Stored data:
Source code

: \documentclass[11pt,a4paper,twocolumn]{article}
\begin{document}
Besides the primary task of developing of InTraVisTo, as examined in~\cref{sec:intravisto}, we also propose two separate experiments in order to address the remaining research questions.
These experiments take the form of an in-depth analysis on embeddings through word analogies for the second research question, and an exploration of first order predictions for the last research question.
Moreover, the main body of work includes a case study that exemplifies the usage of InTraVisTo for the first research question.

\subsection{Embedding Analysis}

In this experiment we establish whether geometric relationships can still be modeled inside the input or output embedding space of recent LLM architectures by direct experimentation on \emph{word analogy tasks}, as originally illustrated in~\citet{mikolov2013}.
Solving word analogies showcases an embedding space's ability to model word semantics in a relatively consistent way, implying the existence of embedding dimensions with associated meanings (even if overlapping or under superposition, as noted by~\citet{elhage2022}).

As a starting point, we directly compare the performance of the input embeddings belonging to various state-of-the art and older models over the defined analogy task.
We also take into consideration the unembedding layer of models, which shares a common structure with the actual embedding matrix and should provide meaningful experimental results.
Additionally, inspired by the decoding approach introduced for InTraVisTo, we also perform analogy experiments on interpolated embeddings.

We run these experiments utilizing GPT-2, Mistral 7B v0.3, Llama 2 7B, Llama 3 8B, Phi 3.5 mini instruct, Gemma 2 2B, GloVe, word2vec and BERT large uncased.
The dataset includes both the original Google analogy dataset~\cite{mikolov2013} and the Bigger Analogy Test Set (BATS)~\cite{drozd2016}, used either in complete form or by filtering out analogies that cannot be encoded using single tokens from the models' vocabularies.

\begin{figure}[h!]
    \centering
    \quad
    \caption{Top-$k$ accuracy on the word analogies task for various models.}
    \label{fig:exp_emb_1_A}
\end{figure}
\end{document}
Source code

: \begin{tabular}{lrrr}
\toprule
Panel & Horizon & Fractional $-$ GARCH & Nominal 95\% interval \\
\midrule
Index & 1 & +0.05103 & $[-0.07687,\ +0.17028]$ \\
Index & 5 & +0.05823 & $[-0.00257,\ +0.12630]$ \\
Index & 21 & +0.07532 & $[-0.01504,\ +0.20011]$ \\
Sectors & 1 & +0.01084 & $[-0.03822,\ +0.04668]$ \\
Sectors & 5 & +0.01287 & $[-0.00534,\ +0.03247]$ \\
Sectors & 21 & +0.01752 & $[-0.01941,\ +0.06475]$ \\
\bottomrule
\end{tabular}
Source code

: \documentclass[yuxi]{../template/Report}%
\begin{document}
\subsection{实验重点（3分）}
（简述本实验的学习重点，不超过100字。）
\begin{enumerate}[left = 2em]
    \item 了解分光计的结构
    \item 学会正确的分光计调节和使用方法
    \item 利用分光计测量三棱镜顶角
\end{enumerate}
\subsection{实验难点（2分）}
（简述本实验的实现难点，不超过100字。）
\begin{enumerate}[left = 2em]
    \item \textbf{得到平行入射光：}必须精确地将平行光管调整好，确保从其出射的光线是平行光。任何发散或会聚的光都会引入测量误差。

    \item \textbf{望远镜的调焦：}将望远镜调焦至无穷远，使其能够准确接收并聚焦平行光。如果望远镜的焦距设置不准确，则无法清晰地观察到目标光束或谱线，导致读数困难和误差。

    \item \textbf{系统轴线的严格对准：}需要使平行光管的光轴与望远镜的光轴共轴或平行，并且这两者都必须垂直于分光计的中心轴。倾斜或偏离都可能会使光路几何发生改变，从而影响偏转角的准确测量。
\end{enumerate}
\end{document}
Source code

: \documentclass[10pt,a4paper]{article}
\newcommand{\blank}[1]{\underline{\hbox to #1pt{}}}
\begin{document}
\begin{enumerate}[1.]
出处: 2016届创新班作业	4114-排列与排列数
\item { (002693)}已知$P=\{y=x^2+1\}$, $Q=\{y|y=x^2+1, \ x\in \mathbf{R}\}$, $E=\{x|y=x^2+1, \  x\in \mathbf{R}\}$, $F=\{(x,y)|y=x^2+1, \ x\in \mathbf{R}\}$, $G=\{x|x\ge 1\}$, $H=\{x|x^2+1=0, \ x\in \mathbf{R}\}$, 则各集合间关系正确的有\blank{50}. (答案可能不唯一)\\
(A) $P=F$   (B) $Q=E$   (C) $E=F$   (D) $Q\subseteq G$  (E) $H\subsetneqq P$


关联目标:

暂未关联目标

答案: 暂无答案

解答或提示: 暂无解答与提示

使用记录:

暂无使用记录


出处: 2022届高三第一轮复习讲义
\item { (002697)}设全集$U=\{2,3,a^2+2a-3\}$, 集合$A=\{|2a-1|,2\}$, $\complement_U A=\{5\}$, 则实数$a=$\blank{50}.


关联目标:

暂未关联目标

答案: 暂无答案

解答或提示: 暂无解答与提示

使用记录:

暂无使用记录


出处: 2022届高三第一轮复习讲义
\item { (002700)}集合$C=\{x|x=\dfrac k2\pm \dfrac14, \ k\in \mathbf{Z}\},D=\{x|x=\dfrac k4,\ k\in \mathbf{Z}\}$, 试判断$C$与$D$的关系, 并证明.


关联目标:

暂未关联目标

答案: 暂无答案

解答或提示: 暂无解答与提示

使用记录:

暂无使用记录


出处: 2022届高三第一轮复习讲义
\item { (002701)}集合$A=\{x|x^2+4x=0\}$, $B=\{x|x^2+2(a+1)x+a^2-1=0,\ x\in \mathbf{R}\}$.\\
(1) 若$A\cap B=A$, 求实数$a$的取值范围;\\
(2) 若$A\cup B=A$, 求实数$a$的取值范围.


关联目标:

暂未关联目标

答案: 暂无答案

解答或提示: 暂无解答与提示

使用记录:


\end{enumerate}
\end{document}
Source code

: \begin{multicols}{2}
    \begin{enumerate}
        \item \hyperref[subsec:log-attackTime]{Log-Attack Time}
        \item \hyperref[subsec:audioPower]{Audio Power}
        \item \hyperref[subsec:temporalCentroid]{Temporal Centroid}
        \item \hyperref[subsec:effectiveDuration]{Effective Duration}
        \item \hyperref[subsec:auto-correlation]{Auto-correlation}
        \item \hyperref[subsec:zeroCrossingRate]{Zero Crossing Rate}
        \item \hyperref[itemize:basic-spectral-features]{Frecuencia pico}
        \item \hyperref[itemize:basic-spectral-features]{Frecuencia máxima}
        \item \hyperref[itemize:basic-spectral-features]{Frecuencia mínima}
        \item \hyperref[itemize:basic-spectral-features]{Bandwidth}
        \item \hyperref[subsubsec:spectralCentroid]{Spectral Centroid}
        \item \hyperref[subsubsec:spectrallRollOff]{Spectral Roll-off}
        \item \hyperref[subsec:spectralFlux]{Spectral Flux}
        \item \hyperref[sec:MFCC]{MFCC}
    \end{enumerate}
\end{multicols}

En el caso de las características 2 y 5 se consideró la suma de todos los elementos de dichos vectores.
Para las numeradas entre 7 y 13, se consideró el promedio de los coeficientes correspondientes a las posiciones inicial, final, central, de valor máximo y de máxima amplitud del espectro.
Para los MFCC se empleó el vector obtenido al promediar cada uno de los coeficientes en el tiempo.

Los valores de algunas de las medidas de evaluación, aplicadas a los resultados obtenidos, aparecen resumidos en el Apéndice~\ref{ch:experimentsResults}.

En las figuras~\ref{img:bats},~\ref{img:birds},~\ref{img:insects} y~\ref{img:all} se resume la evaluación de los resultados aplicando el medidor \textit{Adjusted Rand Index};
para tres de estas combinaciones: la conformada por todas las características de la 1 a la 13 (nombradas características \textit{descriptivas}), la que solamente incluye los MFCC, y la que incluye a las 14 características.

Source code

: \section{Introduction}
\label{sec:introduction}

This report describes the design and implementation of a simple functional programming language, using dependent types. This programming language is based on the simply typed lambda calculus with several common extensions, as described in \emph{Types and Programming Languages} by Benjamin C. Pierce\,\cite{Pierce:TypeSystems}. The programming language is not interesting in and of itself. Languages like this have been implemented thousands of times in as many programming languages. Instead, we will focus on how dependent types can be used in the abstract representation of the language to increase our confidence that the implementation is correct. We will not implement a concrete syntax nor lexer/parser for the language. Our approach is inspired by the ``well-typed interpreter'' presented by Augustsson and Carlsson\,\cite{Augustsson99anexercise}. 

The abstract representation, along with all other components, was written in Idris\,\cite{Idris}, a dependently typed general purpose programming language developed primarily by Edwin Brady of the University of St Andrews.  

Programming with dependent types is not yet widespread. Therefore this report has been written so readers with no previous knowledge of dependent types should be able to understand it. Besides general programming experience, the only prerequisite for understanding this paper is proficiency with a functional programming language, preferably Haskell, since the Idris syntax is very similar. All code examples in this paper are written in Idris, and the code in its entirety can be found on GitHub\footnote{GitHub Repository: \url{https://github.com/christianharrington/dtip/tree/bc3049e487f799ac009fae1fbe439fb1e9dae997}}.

● **PROBLEM DESCRIPTION**: What belongs in the answer is each line of the data that has the word "representation".

● **SOLUTION FOR THIS EXERCISE**:
This report describes the design and implementation of a simple functional programming language, using dependent types. This programming language is based on the simply typed lambda calculus with several common extensions, as described in \emph{Types and Programming Languages} by Benjamin C. Pierce\,\cite{Pierce:TypeSystems}. The programming language is not interesting in and of itself. Languages like this have been implemented thousands of times in as many programming languages. Instead, we will focus on how dependent types can be used in the abstract representation of the language to increase our confidence that the implementation is correct. We will not implement a concrete syntax nor lexer/parser for the language. Our approach is inspired by the ``well-typed interpreter'' presented by Augustsson and Carlsson\,\cite{Augustsson99anexercise}. 
The abstract representation, along with all other components, was written in Idris\,\cite{Idris}, a dependently typed general purpose programming language developed primarily by Edwin Brady of the University of St Andrews.  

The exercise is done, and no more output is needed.